• [EXERCISE]:
Reproduce exactly, from the data that follows, the line with "- OOP and ABC all the way down", the line with "- custom iPython profile", and every line that lies between them.

• [GIVEN ENTRIES]:
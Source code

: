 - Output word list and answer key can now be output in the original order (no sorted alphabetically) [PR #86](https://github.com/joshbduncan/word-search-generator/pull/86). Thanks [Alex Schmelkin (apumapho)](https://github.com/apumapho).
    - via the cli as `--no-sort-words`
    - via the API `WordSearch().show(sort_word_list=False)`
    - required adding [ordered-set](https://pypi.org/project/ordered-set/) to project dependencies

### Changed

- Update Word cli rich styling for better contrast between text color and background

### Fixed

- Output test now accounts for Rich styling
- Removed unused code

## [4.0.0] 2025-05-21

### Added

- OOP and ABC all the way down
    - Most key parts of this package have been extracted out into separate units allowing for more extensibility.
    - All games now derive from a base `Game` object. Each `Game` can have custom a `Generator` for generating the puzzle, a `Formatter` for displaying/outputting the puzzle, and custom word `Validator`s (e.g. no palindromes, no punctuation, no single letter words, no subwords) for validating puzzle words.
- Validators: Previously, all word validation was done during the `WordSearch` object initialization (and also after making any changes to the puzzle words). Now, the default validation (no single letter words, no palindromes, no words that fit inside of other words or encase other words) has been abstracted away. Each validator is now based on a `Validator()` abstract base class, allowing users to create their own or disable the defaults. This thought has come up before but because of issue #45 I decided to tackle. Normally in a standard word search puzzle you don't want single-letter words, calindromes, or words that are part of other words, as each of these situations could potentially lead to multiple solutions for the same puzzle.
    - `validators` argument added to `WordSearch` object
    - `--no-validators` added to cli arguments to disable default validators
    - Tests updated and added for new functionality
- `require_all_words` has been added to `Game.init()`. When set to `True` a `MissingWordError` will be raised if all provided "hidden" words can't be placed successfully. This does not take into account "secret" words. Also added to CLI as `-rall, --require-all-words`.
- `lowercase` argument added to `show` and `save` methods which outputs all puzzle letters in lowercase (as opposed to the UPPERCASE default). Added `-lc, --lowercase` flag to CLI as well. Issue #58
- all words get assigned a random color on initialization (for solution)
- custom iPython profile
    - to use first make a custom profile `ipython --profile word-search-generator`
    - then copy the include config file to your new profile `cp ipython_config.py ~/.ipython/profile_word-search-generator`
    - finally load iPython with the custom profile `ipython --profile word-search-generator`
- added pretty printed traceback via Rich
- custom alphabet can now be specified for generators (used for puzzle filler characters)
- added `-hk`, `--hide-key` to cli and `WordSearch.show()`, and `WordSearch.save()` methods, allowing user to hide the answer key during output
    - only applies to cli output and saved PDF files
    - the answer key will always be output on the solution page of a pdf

• [SOLUTION TO THE PROBLEM]:
- OOP and ABC all the way down
    - Most key parts of this package have been extracted out into separate units allowing for more extensibility.
    - All games now derive from a base `Game` object. Each `Game` can have custom a `Generator` for generating the puzzle, a `Formatter` for displaying/outputting the puzzle, and custom word `Validator`s (e.g. no palindromes, no punctuation, no single letter words, no subwords) for validating puzzle words.
- Validators: Previously, all word validation was done during the `WordSearch` object initialization (and also after making any changes to the puzzle words). Now, the default validation (no single letter words, no palindromes, no words that fit inside of other words or encase other words) has been abstracted away. Each validator is now based on a `Validator()` abstract base class, allowing users to create their own or disable the defaults. This thought has come up before but because of issue #45 I decided to tackle. Normally in a standard word search puzzle you don't want single-letter words, calindromes, or words that are part of other words, as each of these situations could potentially lead to multiple solutions for the same puzzle.
    - `validators` argument added to `WordSearch` object
    - `--no-validators` added to cli arguments to disable default validators
    - Tests updated and added for new functionality
- `require_all_words` has been added to `Game.init()`. When set to `True` a `MissingWordError` will be raised if all provided "hidden" words can't be placed successfully. This does not take into account "secret" words. Also added to CLI as `-rall, --require-all-words`.
- `lowercase` argument added to `show` and `save` methods which outputs all puzzle letters in lowercase (as opposed to the UPPERCASE default). Added `-lc, --lowercase` flag to CLI as well. Issue #58
- all words get assigned a random color on initialization (for solution)
- custom iPython profile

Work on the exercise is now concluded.